[Rendered images with source text]
----

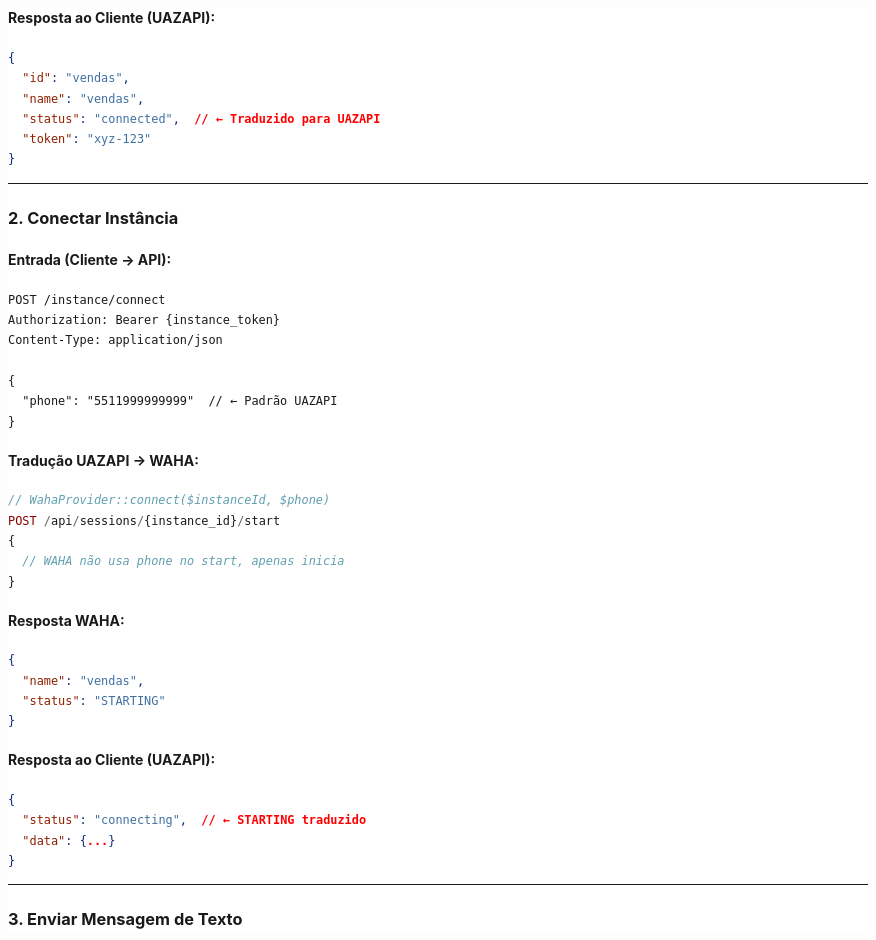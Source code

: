 
#### Resposta ao Cliente (UAZAPI):
```json
{
  "id": "vendas",
  "name": "vendas",
  "status": "connected",  // ← Traduzido para UAZAPI
  "token": "xyz-123"
}
```

---

### 2. **Conectar Instância**

#### Entrada (Cliente → API):
```http
POST /instance/connect
Authorization: Bearer {instance_token}
Content-Type: application/json

{
  "phone": "5511999999999"  // ← Padrão UAZAPI
}
```

#### Tradução UAZAPI → WAHA:
```php
// WahaProvider::connect($instanceId, $phone)
POST /api/sessions/{instance_id}/start
{
  // WAHA não usa phone no start, apenas inicia
}
```

#### Resposta WAHA:
```json
{
  "name": "vendas",
  "status": "STARTING"
}
```

#### Resposta ao Cliente (UAZAPI):
```json
{
  "status": "connecting",  // ← STARTING traduzido
  "data": {...}
}
```

---

### 3. **Enviar Mensagem de Texto**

----

=== TASK OBJECTIVE ===
Copy each line of the entries that includes the word "UAZAPI".

=== EXERCISE OUTPUT ===
#### Resposta ao Cliente (UAZAPI):
  "status": "connected",  // ← Traduzido para UAZAPI
  "phone": "5511999999999"  // ← Padrão UAZAPI
#### Tradução UAZAPI → WAHA:
#### Resposta ao Cliente (UAZAPI):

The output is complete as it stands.